Source texts of formatted documents
[Start of Attachment]
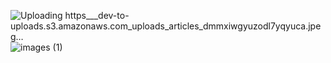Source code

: ![Uploading https___dev-to-uploads.s3.amazonaws.com_uploads_articles_dmmxiwgyuzodl7yqyuca.jpeg…]()
![images (1)](https://github.com/user-attachments/assets/e94095df-941c-45f8-a652-41acfc11f48f)

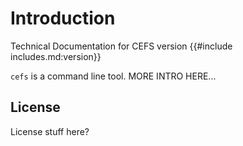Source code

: # Introduction

Technical Documentation for CEFS version {{#include includes.md:version}}


`cefs` is a command line tool.
MORE INTRO HERE...

## License

License stuff here?
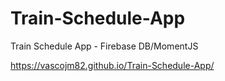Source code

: # Train-Schedule-App
Train Schedule App - Firebase DB/MomentJS

https://vascojm82.github.io/Train-Schedule-App/
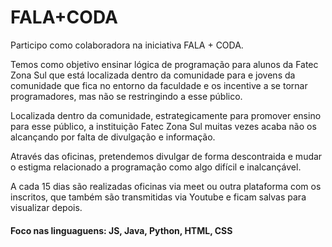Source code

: # FALA+CODA

Participo como colaboradora na iniciativa FALA + CODA.

Temos como objetivo ensinar lógica de programação para alunos da Fatec Zona Sul que está localizada dentro da comunidade para  e jovens da comunidade que fica no entorno da faculdade e os incentive a se tornar programadores, mas não se restringindo a esse público. 

Localizada dentro da comunidade, estrategicamente para promover ensino para esse público, a instituição Fatec Zona Sul muitas vezes acaba não os alcançando por falta de divulgação e informação. 

Através das oficinas, pretendemos divulgar de forma descontraida e mudar o estigma relacionado a programação como algo difícil e inalcançável.

A cada 15 dias são realizadas oficinas via meet ou outra plataforma com os inscritos, que também são transmitidas via Youtube e ficam salvas para visualizar depois.

#### Foco nas linguaguens: JS, Java, Python, HTML, CSS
[End of Attachment]
Problem to solve
Your response should contain each line of the entries above that holds the string "oficinas".

Task output
Através das oficinas, pretendemos divulgar de forma descontraida e mudar o estigma relacionado a programação como algo difícil e inalcançável.
A cada 15 dias são realizadas oficinas via meet ou outra plataforma com os inscritos, que também são transmitidas via Youtube e ficam salvas para visualizar depois.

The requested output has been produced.